UK Rail Industry Planning for Decarbonisation - a Complex Task Especially for Railfreight.

Smokey DieselIn 2018 the then Rail Minister, Jo Johnson, challenged the rail industry to reduce its carbon emissions and a recent report sets out the industry's initial response in the form of an Interim Report.

In its lack of emphasis on further electrification it does appear that the terms of reference might have been restricted by the diastrous Secretary of State for Transport, Chris Grayling whose cancellation of several rail electrification schemes the year before led to changes to existing procurement orders for rail vehicles in favour of an increased number of hybrid locomotives. This was an inevitable consequence of the cuts to the planned electric network but it led to considerable increases in the costs of those vehicles, reduced efficiency of operating performance, higher maintenance costs for more complex equipment and timetable chaos as operators were faced with a shortage of drivers, many of whom had ended up being trained to operate what was now the wrong type of train.

Nevertheless it should be remembered that even at the moment rail travel is the most mechanically efficient form of transport and with a far smaller carbon footprint than anything other than a full, long-distance megabus.
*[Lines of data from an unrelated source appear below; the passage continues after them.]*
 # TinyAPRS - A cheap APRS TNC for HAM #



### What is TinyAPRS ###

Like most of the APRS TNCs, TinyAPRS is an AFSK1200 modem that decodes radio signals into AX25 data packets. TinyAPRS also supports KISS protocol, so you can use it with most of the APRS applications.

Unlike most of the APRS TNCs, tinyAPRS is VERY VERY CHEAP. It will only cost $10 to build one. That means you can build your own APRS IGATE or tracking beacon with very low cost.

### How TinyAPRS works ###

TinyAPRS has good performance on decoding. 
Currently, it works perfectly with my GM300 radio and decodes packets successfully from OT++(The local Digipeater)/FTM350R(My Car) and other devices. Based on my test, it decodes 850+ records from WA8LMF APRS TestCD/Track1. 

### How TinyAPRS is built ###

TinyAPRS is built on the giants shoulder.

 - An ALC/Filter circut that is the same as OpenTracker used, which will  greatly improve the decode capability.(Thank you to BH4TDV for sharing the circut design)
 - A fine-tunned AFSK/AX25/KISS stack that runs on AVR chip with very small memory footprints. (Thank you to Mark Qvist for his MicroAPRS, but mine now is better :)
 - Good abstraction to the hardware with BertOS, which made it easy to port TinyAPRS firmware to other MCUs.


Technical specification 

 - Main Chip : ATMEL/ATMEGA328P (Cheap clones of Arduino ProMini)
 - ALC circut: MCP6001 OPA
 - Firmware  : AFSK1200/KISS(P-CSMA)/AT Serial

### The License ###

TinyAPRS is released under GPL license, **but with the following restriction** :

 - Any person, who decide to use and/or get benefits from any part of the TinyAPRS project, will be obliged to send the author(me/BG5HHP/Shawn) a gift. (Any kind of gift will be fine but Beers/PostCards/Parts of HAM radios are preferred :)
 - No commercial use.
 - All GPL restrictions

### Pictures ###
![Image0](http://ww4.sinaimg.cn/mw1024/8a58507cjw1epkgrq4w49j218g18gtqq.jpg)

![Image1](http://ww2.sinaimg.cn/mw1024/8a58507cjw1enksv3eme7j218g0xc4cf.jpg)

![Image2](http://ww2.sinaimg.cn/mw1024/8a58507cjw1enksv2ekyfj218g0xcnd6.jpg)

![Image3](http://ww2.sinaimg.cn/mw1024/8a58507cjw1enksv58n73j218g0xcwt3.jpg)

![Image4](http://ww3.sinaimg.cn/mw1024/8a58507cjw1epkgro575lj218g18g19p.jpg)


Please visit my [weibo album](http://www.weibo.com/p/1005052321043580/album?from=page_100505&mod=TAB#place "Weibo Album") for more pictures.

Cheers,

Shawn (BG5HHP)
The industry's Decarbonisation Taskforce found that eliminating diesel traction was complex without extending the electrified network, but for passenger trains at least it should prove possible to eliminate diesel-only haulage by 2040 - the government target. This could be achieved by using a variety of hybrid diesel-electric locomotives in addition to electric-only ones.
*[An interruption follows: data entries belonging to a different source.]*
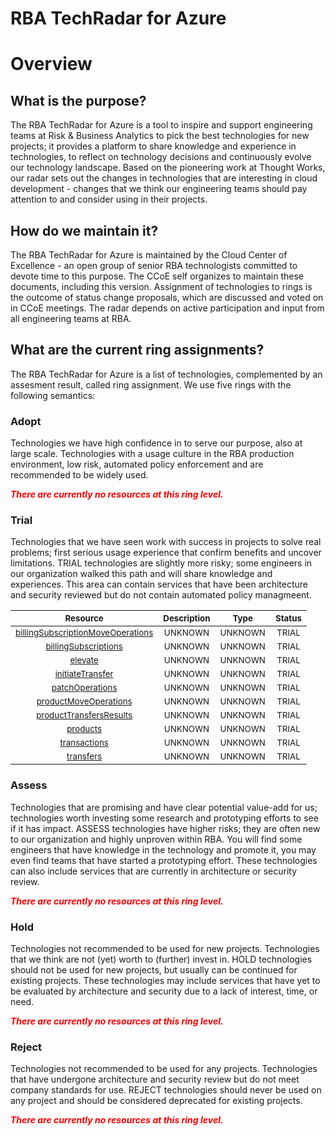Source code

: 
RBA TechRadar for Azure
=======================

# Overview

## What is the purpose?


The RBA TechRadar for Azure is a tool to inspire and support engineering teams at Risk & Business Analytics to pick the best technologies for new projects; it provides a platform to share knowledge and experience in technologies, to reflect on technology decisions and continuously evolve our technology landscape.  Based on the pioneering work at Thought Works, our radar sets out the changes in technologies that are interesting in cloud development - changes that we think our engineering teams should pay attention to and consider using in their projects.
## How do we maintain it?


The RBA TechRadar for Azure is maintained by the Cloud Center of Excellence - an open group of senior RBA technologists committed to devote time to this purpose.  The CCoE self organizes to maintain these documents, including this version.  Assignment of technologies to rings is the outcome of status change proposals, which are discussed and voted on in CCoE meetings.  The radar depends on active participation and input from all engineering teams at RBA.
## What are the current ring assignments?


The RBA TechRadar for Azure is a list of technologies, complemented by an assesment result, called ring assignment.  We use five rings with the following semantics:
### Adopt


Technologies we have high confidence in to serve our purpose, also at large scale.  Technologies with a usage culture in the RBA production environment, low risk, automated policy enforcement and are recommended to be widely used.  
  
***<font color="red"> There are currently no resources at this ring level. </font>***
### Trial


Technologies that we have seen work with success in projects to solve real problems;  first serious usage experience that confirm benefits and uncover limitations.  TRIAL technologies are slightly more risky; some engineers in our organization walked this path and will share knowledge and experiences.  This area can contain services that have been architecture and security reviewed but do not contain automated policy managmeent.  

|<sub>Resource</sub>|<sub>Description</sub>|<sub>Type</sub>|<sub>Status</sub>|
| :---: | :---: | :---: | :---: |
|<sub>[billingSubscriptionMoveOperations](https://github.com/openrba/python-azure-techradar/tree/master/Microsoft.Compute/billingAccounts/invoiceSections/billingSubscriptionMoveOperations)</sub>|<sub>UNKNOWN</sub>|<sub>UNKNOWN</sub>|<sub>TRIAL</sub>|
|<sub>[billingSubscriptions](https://github.com/openrba/python-azure-techradar/tree/master/Microsoft.Compute/billingAccounts/invoiceSections/billingSubscriptions)</sub>|<sub>UNKNOWN</sub>|<sub>UNKNOWN</sub>|<sub>TRIAL</sub>|
|<sub>[elevate](https://github.com/openrba/python-azure-techradar/tree/master/Microsoft.Compute/billingAccounts/invoiceSections/elevate)</sub>|<sub>UNKNOWN</sub>|<sub>UNKNOWN</sub>|<sub>TRIAL</sub>|
|<sub>[initiateTransfer](https://github.com/openrba/python-azure-techradar/tree/master/Microsoft.Compute/billingAccounts/invoiceSections/initiateTransfer)</sub>|<sub>UNKNOWN</sub>|<sub>UNKNOWN</sub>|<sub>TRIAL</sub>|
|<sub>[patchOperations](https://github.com/openrba/python-azure-techradar/tree/master/Microsoft.Compute/billingAccounts/invoiceSections/patchOperations)</sub>|<sub>UNKNOWN</sub>|<sub>UNKNOWN</sub>|<sub>TRIAL</sub>|
|<sub>[productMoveOperations](https://github.com/openrba/python-azure-techradar/tree/master/Microsoft.Compute/billingAccounts/invoiceSections/productMoveOperations)</sub>|<sub>UNKNOWN</sub>|<sub>UNKNOWN</sub>|<sub>TRIAL</sub>|
|<sub>[productTransfersResults](https://github.com/openrba/python-azure-techradar/tree/master/Microsoft.Compute/billingAccounts/invoiceSections/productTransfersResults)</sub>|<sub>UNKNOWN</sub>|<sub>UNKNOWN</sub>|<sub>TRIAL</sub>|
|<sub>[products](https://github.com/openrba/python-azure-techradar/tree/master/Microsoft.Compute/billingAccounts/invoiceSections/products)</sub>|<sub>UNKNOWN</sub>|<sub>UNKNOWN</sub>|<sub>TRIAL</sub>|
|<sub>[transactions](https://github.com/openrba/python-azure-techradar/tree/master/Microsoft.Compute/billingAccounts/invoiceSections/transactions)</sub>|<sub>UNKNOWN</sub>|<sub>UNKNOWN</sub>|<sub>TRIAL</sub>|
|<sub>[transfers](https://github.com/openrba/python-azure-techradar/tree/master/Microsoft.Compute/billingAccounts/invoiceSections/transfers)</sub>|<sub>UNKNOWN</sub>|<sub>UNKNOWN</sub>|<sub>TRIAL</sub>|

### Assess


Technologies that are promising and have clear potential value-add for us; technologies worth investing some research and prototyping efforts to see if it has impact.  ASSESS technologies have higher risks;  they are often new to our organization and highly unproven within RBA.  You will find some engineers that have knowledge in the technology and promote it, you may even find teams that have started a prototyping effort.  These technologies can also include services that are currently in architecture or security review.  
  
***<font color="red"> There are currently no resources at this ring level. </font>***
### Hold


Technologies not recommended to be used for new projects. Technologies that we think are not (yet) worth to (further) invest in.  HOLD technologies should not be used for new projects, but usually can be continued for existing projects.  These technologies may include services that have yet to be evaluated by architecture and security due to a lack of interest, time, or need.  
  
***<font color="red"> There are currently no resources at this ring level. </font>***
### Reject


Technologies not recommended to be used for any projects. Technologies that have undergone architecture and security review but do not meet company standards for use.  REJECT technologies should never be used on any project and should be considered deprecated for existing projects.  
  
***<font color="red"> There are currently no resources at this ring level. </font>***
Freight trains, however, often follow paths across the country that are very different from the patterns of passenger travel. Because they often run at night, at times when track maintenance is taking place, they need to be able to cope with flexible routing requirements. Such routes are seldom along electrified track for the entire journey.
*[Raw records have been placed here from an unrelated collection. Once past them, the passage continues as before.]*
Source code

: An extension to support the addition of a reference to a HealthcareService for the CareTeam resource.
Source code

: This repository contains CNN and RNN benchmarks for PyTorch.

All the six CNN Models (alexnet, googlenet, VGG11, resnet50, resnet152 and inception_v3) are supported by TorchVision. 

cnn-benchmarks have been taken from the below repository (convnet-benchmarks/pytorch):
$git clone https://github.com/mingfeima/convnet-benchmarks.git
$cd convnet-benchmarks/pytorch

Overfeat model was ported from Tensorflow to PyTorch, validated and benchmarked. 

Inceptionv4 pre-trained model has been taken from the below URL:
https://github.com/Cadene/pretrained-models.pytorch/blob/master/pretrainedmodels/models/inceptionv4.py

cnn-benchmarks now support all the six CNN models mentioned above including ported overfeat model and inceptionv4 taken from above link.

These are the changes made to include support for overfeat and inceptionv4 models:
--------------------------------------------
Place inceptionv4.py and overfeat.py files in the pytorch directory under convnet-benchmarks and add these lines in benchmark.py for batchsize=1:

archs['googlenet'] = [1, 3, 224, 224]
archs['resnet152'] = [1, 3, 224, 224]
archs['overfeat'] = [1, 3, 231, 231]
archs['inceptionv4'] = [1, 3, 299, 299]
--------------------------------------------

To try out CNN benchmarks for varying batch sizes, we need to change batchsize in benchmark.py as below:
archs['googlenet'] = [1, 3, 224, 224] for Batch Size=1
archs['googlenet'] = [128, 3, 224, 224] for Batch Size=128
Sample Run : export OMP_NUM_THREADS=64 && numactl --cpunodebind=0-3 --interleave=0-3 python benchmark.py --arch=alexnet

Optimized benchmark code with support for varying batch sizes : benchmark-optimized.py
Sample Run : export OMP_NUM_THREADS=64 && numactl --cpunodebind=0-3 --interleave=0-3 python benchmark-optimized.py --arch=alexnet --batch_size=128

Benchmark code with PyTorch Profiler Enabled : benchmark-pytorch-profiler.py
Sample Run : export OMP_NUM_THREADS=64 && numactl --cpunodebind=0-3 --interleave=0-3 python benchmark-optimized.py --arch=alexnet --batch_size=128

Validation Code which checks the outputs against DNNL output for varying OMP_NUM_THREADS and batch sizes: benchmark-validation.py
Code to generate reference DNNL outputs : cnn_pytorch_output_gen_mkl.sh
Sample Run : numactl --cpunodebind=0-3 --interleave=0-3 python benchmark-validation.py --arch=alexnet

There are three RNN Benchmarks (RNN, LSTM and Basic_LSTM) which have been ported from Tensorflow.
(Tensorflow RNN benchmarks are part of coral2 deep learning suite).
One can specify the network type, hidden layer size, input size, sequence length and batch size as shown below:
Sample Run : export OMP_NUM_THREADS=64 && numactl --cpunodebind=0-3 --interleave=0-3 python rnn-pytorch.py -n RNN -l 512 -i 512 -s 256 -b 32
At the moment, therefore, no satisfactory solution exists for freight movements, though the industry continues to look for better options.

Of course the freight traffic is considerably less than passenger traffic so, despite difficulties with freight, considerable improvement in both carbon dioxide emissions and in air pollution should be achievable with a progressive replacement of existing diesel locomotives with more efficient modern stock.

Moreover it must be admitted that railfreight has great potential to take freight off our roads - and a diesel locomotive on a railway tends to be much further away from families and children than the big HGVs that still drive through and around our towns.

Overall the report is somewhat disappointing, but it is still a step in the right direction.